Russell v. State

Decision Date22 May 1986
Docket NumberC14-85-736-CR,Nos. C14-85-735-C,s. C14-85-735-C
PartiesMarjorie Lorraine RUSSELL, Appellant, v. The STATE of Texas, Appellee. (14th Dist.)
CourtTexas Court of Appeals

Kristine C. Woldy, Houston, for appellant.

John B. Holmes, Jr., Kathlyn Giannaula, Joan Campbell, Doug Durham, Houston, for appellee.

Before JUNELL, MURPHY and ELLIS, JJ.

OPINION

ELLIS, Justice.

Appellant, Marjorie Lorraine Russell, appeals from two judgments of conviction for the offenses of involuntary manslaughter. Appellant entered a plea of nolo contendere to each indictment. The Court found appellant guilty in both cases and assessed punishment at confinement in the Texas Department of Corrections for seven (7) years and a five hundred ($500.00) dollar fine in each case. The Court ordered that the sentences run consecutively. We affirm.
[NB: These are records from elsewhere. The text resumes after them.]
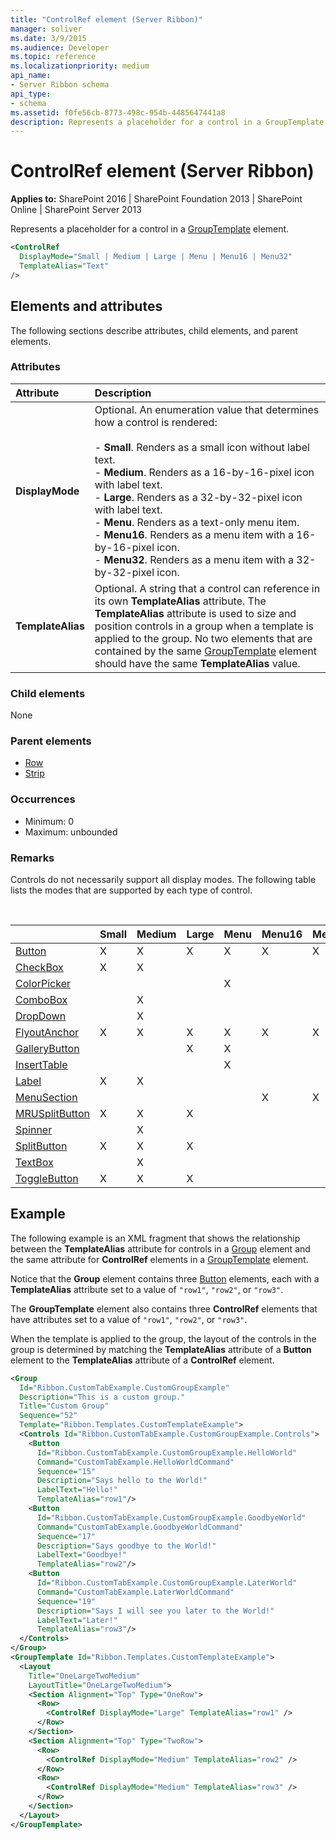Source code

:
 ```yaml
---
title: "ControlRef element (Server Ribbon)"
manager: soliver
ms.date: 3/9/2015
ms.audience: Developer
ms.topic: reference
ms.localizationpriority: medium
api_name:
- Server Ribbon schema
api_type:
- schema
ms.assetid: f0fe56cb-8773-498c-954b-4485647441a8
description: Represents a placeholder for a control in a GroupTemplate element.
---
```


# ControlRef element (Server Ribbon)

**Applies to:** SharePoint 2016 | SharePoint Foundation 2013 | SharePoint Online | SharePoint Server 2013

Represents a placeholder for a control in a [GroupTemplate](grouptemplate-element.md) element.

```XML
<ControlRef
  DisplayMode="Small | Medium | Large | Menu | Menu16 | Menu32"
  TemplateAlias="Text"
/>
```

## Elements and attributes

The following sections describe attributes, child elements, and parent elements.

### Attributes

|**Attribute**|**Description**|
|:-----|:-----|
|**DisplayMode** <br/> | Optional. An enumeration value that determines how a control is rendered:<br/><br/>- **Small**. Renders as a small icon without label text.  <br/>- **Medium**. Renders as a 16-by-16-pixel icon with label text.  <br/>- **Large**. Renders as a 32-by-32-pixel icon with label text.  <br/>- **Menu**. Renders as a text-only menu item.  <br/>- **Menu16**. Renders as a menu item with a 16-by-16-pixel icon.  <br/>- **Menu32**. Renders as a menu item with a 32-by-32-pixel icon.  <br/> |
|**TemplateAlias** <br/> |Optional. A string that a control can reference in its own **TemplateAlias** attribute. The **TemplateAlias** attribute is used to size and position controls in a group when a template is applied to the group. No two elements that are contained by the same [GroupTemplate](grouptemplate-element.md) element should have the same **TemplateAlias** value.  <br/> |

### Child elements

None

### Parent elements

- [Row](row-element.md)
- [Strip](strip-element.md)

### Occurrences

- Minimum: 0
- Maximum: unbounded

### Remarks

Controls do not necessarily support all display modes. The following table lists the modes that are supported by each type of control.

<br/>

||**Small**|**Medium**|**Large**|**Menu**|**Menu16**|**Menu32**|
|:-----|:-----|:-----|:-----|:-----|:-----|:-----|
|[Button](button-element.md) <br/> |X  <br/> |X  <br/> |X  <br/> |X  <br/> |X  <br/> |X  <br/> |
|[CheckBox](checkbox-element.md) <br/> |X  <br/> |X  <br/> |||||
|[ColorPicker](colorpicker-element.md) <br/> ||||X  <br/> |||
|[ComboBox](combobox-element.md) <br/> ||X  <br/> |||||
|[DropDown](dropdown-element.md) <br/> ||X  <br/> |||||
|[FlyoutAnchor](flyoutanchor-element.md) <br/> |X  <br/> |X  <br/> |X  <br/> |X  <br/> |X  <br/> |X  <br/> |
|[GalleryButton](gallerybutton-element-gallery.md) <br/> |||X  <br/> |X  <br/> |||
|[InsertTable](inserttable-element.md) <br/> ||||X  <br/> |||
|[Label](label-element.md) <br/> |X  <br/> |X  <br/> |||||
|[MenuSection](menusection-element.md) <br/> |||||X  <br/> |X  <br/> |
|[MRUSplitButton](mrusplitbutton-element.md) <br/> |X  <br/> |X  <br/> |X  <br/> ||||
|[Spinner](spinner-element.md) <br/> ||X  <br/> |||||
|[SplitButton](splitbutton-element.md) <br/> |X  <br/> |X  <br/> |X  <br/> ||||
|[TextBox](textbox-element.md) <br/> ||X  <br/> |||||
|[ToggleButton](togglebutton-element.md) <br/> |X  <br/> |X  <br/> |X  <br/> ||||

## Example

The following example is an XML fragment that shows the relationship between the **TemplateAlias** attribute for controls in a [Group](group-element-ribbon.md) element and the same attribute for **ControlRef** elements in a [GroupTemplate](grouptemplate-element.md) element.

Notice that the **Group** element contains three [Button](button-element.md) elements, each with a **TemplateAlias** attribute set to a value of `"row1"`, `"row2"`, or `"row3"`.

The **GroupTemplate** element also contains three **ControlRef** elements that have attributes set to a value of `"row1"`, `"row2"`, or `"row3"`.

When the template is applied to the group, the layout of the controls in the group is determined by matching the **TemplateAlias** attribute of a **Button** element to the **TemplateAlias** attribute of a **ControlRef** element.

```XML
<Group
  Id="Ribbon.CustomTabExample.CustomGroupExample"
  Description="This is a custom group."
  Title="Custom Group"
  Sequence="52"
  Template="Ribbon.Templates.CustomTemplateExample">
  <Controls Id="Ribbon.CustomTabExample.CustomGroupExample.Controls">
    <Button
      Id="Ribbon.CustomTabExample.CustomGroupExample.HelloWorld"
      Command="CustomTabExample.HelloWorldCommand"
      Sequence="15"
      Description="Says hello to the World!"
      LabelText="Hello!"
      TemplateAlias="row1"/>
    <Button
      Id="Ribbon.CustomTabExample.CustomGroupExample.GoodbyeWorld"
      Command="CustomTabExample.GoodbyeWorldCommand"
      Sequence="17"
      Description="Says goodbye to the World!"
      LabelText="Goodbye!"
      TemplateAlias="row2"/>
    <Button
      Id="Ribbon.CustomTabExample.CustomGroupExample.LaterWorld"
      Command="CustomTabExample.LaterWorldCommand"
      Sequence="19"
      Description="Says I will see you later to the World!"
      LabelText="Later!"
      TemplateAlias="row3"/>
  </Controls>
</Group>
<GroupTemplate Id="Ribbon.Templates.CustomTemplateExample">
  <Layout
    Title="OneLargeTwoMedium"
    LayoutTitle="OneLargeTwoMedium">
    <Section Alignment="Top" Type="OneRow">
      <Row>
        <ControlRef DisplayMode="Large" TemplateAlias="row1" />
      </Row>
    </Section>
    <Section Alignment="Top" Type="TwoRow">
      <Row>
        <ControlRef DisplayMode="Medium" TemplateAlias="row2" />
      </Row>
      <Row>
        <ControlRef DisplayMode="Medium" TemplateAlias="row3" />
      </Row>
    </Section>
  </Layout>
</GroupTemplate>
```
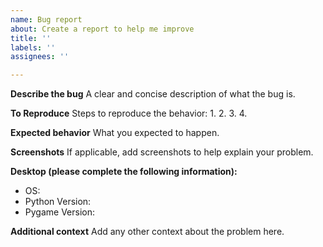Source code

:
 ```yaml
---
name: Bug report
about: Create a report to help me improve
title: ''
labels: ''
assignees: ''

---
```


**Describe the bug**
A clear and concise description of what the bug is.

**To Reproduce**
Steps to reproduce the behavior:
1. 
2. 
3. 
4. 

**Expected behavior**
What you expected to happen.

**Screenshots**
If applicable, add screenshots to help explain your problem.

**Desktop (please complete the following information):**
 - OS: 
 - Python Version: 
 - Pygame Version: 

**Additional context**
Add any other context about the problem here.
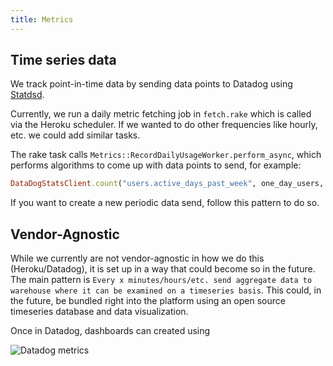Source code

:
 ```yaml
---
title: Metrics
---
```


## Time series data

We track point-in-time data by sending data points to Datadog using
[Statdsd](https://github.com/DataDog/dogstatsd-ruby).

Currently, we run a daily metric fetching job in `fetch.rake` which is called
via the Heroku scheduler. If we wanted to do other frequencies like hourly, etc.
we could add similar tasks.

The rake task calls `Metrics::RecordDailyUsageWorker.perform_async`, which
performs algorithms to come up with data points to send, for example:

```ruby
DataDogStatsClient.count("users.active_days_past_week", one_day_users, tags: { resource: "users", group: "new_users, day_count: 1 })
```

If you want to create a new periodic data send, follow this pattern to do so.

## Vendor-Agnostic

While we currently are not vendor-agnostic in how we do this (Heroku/Datadog),
it is set up in a way that could become so in the future. The main pattern is
`Every x minutes/hours/etc. send aggregate data to warehouse where it can be examined on a timeseries basis`.
This could, in the future, be bundled right into the platform using an open
source timeseries database and data visualization.

Once in Datadog, dashboards can created using

![Datadog metrics](https://dev-to-uploads.s3.amazonaws.com/i/98rju6kzxeosf6m0jfhy.png)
Appellant, in three grounds of error, alleges that: (1) her plea of guilty was effectively involuntary because of her misunderstanding of the plea bargaining agreement; (2) the State failed to live up to the plea agreement because it failed to tell the Court that the sentences were to run concurrently; and (3) the trial court erred in failing to carry out the plea bargaining agreement by ordering the sentences in the two causes to run consecutively rather than concurrently.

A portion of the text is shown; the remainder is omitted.